## Your objective
Every line below is to be given again precisely; images are to be left out.

## Material supplied

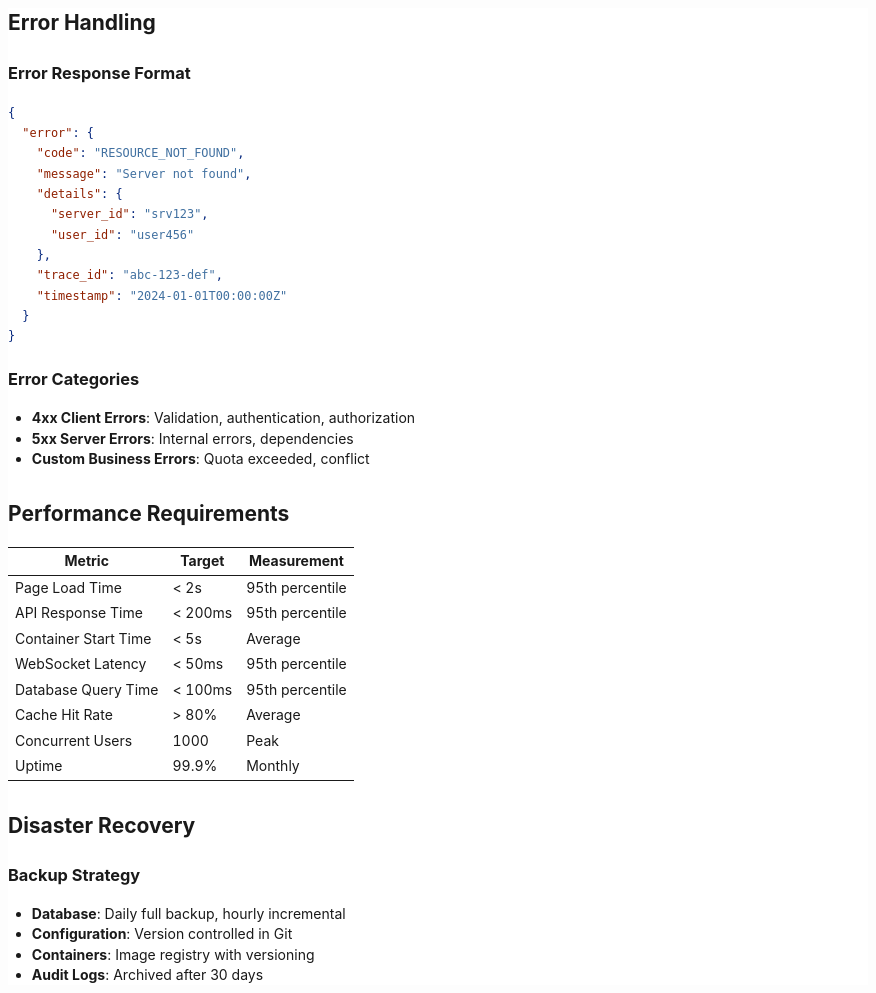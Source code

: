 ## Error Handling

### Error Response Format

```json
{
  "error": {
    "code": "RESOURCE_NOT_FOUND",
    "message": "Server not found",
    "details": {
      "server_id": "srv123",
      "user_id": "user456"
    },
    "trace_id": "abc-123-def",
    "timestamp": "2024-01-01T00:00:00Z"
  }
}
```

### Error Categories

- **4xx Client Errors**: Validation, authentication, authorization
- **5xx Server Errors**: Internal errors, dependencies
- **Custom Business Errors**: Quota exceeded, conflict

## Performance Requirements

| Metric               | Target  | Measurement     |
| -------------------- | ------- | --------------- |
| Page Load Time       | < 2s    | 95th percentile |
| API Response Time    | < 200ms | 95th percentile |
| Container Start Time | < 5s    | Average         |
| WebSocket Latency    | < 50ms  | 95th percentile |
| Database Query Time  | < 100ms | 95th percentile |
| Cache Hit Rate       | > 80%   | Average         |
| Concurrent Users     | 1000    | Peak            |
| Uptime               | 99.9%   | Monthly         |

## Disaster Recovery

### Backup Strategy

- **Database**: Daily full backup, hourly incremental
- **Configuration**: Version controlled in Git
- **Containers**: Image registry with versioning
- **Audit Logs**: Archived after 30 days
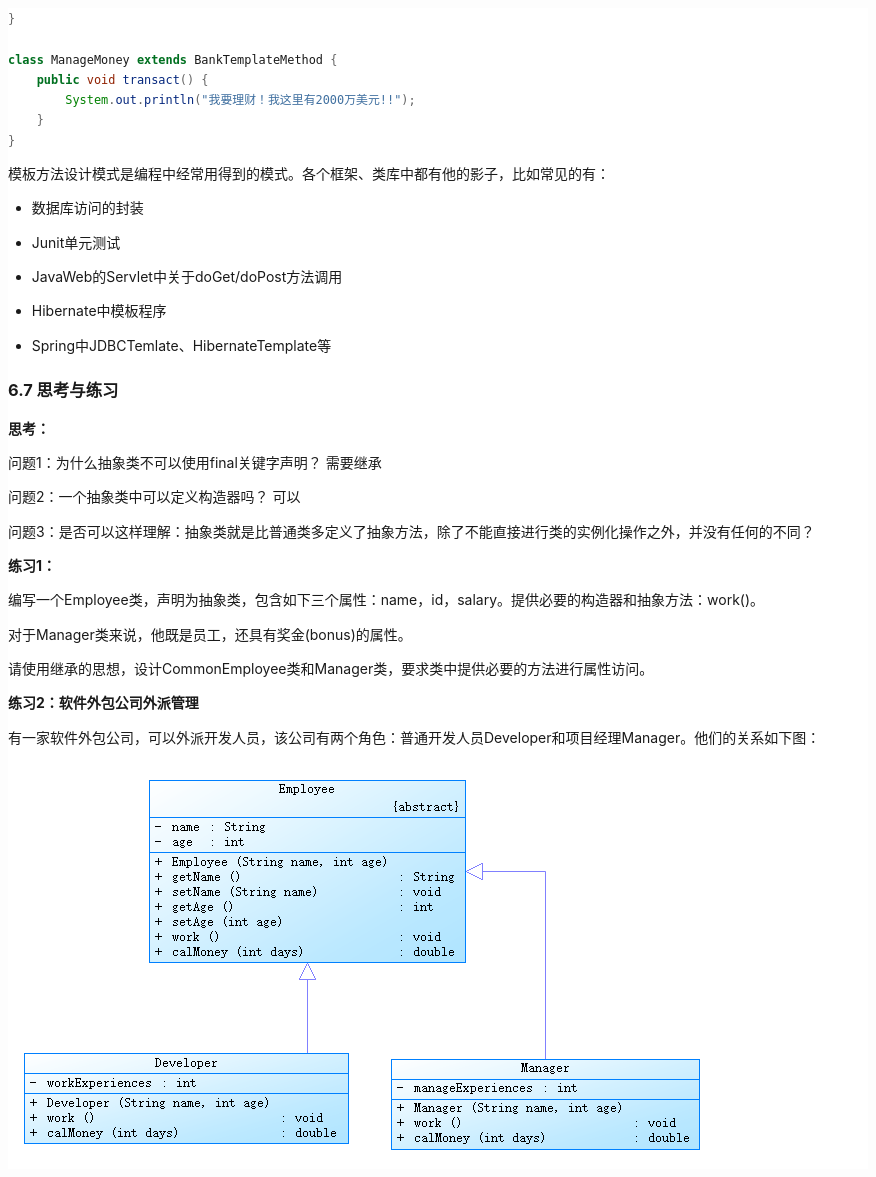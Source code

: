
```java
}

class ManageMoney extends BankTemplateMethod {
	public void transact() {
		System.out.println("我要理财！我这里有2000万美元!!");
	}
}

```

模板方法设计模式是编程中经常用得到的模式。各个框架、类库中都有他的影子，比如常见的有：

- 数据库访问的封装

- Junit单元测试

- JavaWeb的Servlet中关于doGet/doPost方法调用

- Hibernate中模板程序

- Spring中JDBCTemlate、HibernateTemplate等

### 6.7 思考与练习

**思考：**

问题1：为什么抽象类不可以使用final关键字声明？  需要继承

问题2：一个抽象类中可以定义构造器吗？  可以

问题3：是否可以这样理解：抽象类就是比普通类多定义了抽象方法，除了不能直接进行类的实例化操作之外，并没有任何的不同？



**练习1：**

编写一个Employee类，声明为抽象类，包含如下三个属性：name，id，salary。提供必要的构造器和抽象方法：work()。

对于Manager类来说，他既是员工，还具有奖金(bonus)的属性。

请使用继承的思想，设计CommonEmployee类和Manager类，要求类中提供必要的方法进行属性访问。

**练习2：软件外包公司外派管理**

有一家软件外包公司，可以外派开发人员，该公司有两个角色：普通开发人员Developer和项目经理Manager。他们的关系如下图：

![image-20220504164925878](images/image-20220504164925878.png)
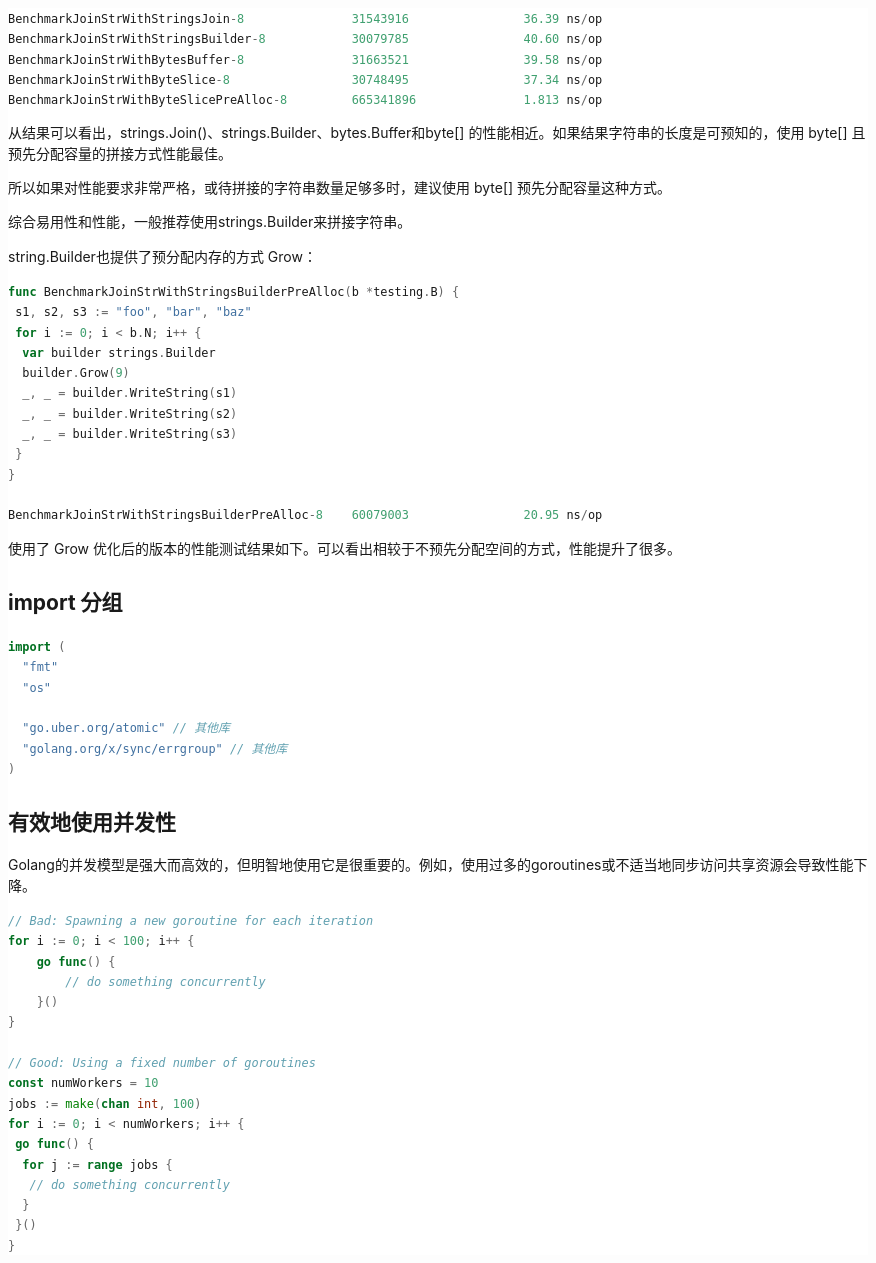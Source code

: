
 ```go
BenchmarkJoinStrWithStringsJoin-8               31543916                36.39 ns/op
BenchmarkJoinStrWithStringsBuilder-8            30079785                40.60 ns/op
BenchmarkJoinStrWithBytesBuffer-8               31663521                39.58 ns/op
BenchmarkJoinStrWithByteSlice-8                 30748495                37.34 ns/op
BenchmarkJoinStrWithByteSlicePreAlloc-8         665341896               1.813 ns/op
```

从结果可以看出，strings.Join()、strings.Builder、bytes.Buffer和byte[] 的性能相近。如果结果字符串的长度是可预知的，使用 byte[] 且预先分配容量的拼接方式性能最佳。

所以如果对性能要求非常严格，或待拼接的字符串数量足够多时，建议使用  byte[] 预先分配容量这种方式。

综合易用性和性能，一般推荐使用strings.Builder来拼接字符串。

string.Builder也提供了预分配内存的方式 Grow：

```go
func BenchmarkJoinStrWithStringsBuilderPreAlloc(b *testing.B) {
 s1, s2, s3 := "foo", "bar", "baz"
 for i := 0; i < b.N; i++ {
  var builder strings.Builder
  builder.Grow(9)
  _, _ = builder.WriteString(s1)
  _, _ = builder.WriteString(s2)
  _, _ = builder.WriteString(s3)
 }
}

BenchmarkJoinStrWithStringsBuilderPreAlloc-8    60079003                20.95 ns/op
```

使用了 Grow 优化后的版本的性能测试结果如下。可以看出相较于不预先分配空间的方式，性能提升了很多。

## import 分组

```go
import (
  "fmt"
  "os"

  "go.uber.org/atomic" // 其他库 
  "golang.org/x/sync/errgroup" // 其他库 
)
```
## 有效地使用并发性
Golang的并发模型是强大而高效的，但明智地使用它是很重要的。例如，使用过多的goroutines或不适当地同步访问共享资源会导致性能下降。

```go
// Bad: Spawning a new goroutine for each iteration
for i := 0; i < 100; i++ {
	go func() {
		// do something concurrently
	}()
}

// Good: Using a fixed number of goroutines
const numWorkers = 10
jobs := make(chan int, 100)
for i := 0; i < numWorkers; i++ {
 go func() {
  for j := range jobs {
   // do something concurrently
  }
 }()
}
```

## Answer
Source code

: ## Error Handling

### Error Response Format

```json
{
  "error": {
    "code": "RESOURCE_NOT_FOUND",
    "message": "Server not found",
    "details": {
      "server_id": "srv123",
      "user_id": "user456"
    },
    "trace_id": "abc-123-def",
    "timestamp": "2024-01-01T00:00:00Z"
  }
}
```

### Error Categories

- **4xx Client Errors**: Validation, authentication, authorization
- **5xx Server Errors**: Internal errors, dependencies
- **Custom Business Errors**: Quota exceeded, conflict

## Performance Requirements

| Metric               | Target  | Measurement     |
| -------------------- | ------- | --------------- |
| Page Load Time       | < 2s    | 95th percentile |
| API Response Time    | < 200ms | 95th percentile |
| Container Start Time | < 5s    | Average         |
| WebSocket Latency    | < 50ms  | 95th percentile |
| Database Query Time  | < 100ms | 95th percentile |
| Cache Hit Rate       | > 80%   | Average         |
| Concurrent Users     | 1000    | Peak            |
| Uptime               | 99.9%   | Monthly         |

## Disaster Recovery

### Backup Strategy

- **Database**: Daily full backup, hourly incremental
- **Configuration**: Version controlled in Git
- **Containers**: Image registry with versioning
- **Audit Logs**: Archived after 30 days
Source code

:
```java
}

class ManageMoney extends BankTemplateMethod {
	public void transact() {
		System.out.println("我要理财！我这里有2000万美元!!");
	}
}

```

模板方法设计模式是编程中经常用得到的模式。各个框架、类库中都有他的影子，比如常见的有：

- 数据库访问的封装

- Junit单元测试

- JavaWeb的Servlet中关于doGet/doPost方法调用

- Hibernate中模板程序

- Spring中JDBCTemlate、HibernateTemplate等

### 6.7 思考与练习

**思考：**

问题1：为什么抽象类不可以使用final关键字声明？  需要继承

问题2：一个抽象类中可以定义构造器吗？  可以

问题3：是否可以这样理解：抽象类就是比普通类多定义了抽象方法，除了不能直接进行类的实例化操作之外，并没有任何的不同？



**练习1：**

编写一个Employee类，声明为抽象类，包含如下三个属性：name，id，salary。提供必要的构造器和抽象方法：work()。

对于Manager类来说，他既是员工，还具有奖金(bonus)的属性。

请使用继承的思想，设计CommonEmployee类和Manager类，要求类中提供必要的方法进行属性访问。

**练习2：软件外包公司外派管理**

有一家软件外包公司，可以外派开发人员，该公司有两个角色：普通开发人员Developer和项目经理Manager。他们的关系如下图：

![image-20220504164925878](images/image-20220504164925878.png)
Source code

:
 ```go
BenchmarkJoinStrWithStringsJoin-8               31543916                36.39 ns/op
BenchmarkJoinStrWithStringsBuilder-8            30079785                40.60 ns/op
BenchmarkJoinStrWithBytesBuffer-8               31663521                39.58 ns/op
BenchmarkJoinStrWithByteSlice-8                 30748495                37.34 ns/op
BenchmarkJoinStrWithByteSlicePreAlloc-8         665341896               1.813 ns/op
```

从结果可以看出，strings.Join()、strings.Builder、bytes.Buffer和byte[] 的性能相近。如果结果字符串的长度是可预知的，使用 byte[] 且预先分配容量的拼接方式性能最佳。

所以如果对性能要求非常严格，或待拼接的字符串数量足够多时，建议使用  byte[] 预先分配容量这种方式。

综合易用性和性能，一般推荐使用strings.Builder来拼接字符串。

string.Builder也提供了预分配内存的方式 Grow：

```go
func BenchmarkJoinStrWithStringsBuilderPreAlloc(b *testing.B) {
 s1, s2, s3 := "foo", "bar", "baz"
 for i := 0; i < b.N; i++ {
  var builder strings.Builder
  builder.Grow(9)
  _, _ = builder.WriteString(s1)
  _, _ = builder.WriteString(s2)
  _, _ = builder.WriteString(s3)
 }
}

BenchmarkJoinStrWithStringsBuilderPreAlloc-8    60079003                20.95 ns/op
```

使用了 Grow 优化后的版本的性能测试结果如下。可以看出相较于不预先分配空间的方式，性能提升了很多。

## import 分组

```go
import (
  "fmt"
  "os"

  "go.uber.org/atomic" // 其他库 
  "golang.org/x/sync/errgroup" // 其他库 
)
```
## 有效地使用并发性
Golang的并发模型是强大而高效的，但明智地使用它是很重要的。例如，使用过多的goroutines或不适当地同步访问共享资源会导致性能下降。

```go
// Bad: Spawning a new goroutine for each iteration
for i := 0; i < 100; i++ {
	go func() {
		// do something concurrently
	}()
}

// Good: Using a fixed number of goroutines
const numWorkers = 10
jobs := make(chan int, 100)
for i := 0; i < numWorkers; i++ {
 go func() {
  for j := range jobs {
   // do something concurrently
  }
 }()
}
```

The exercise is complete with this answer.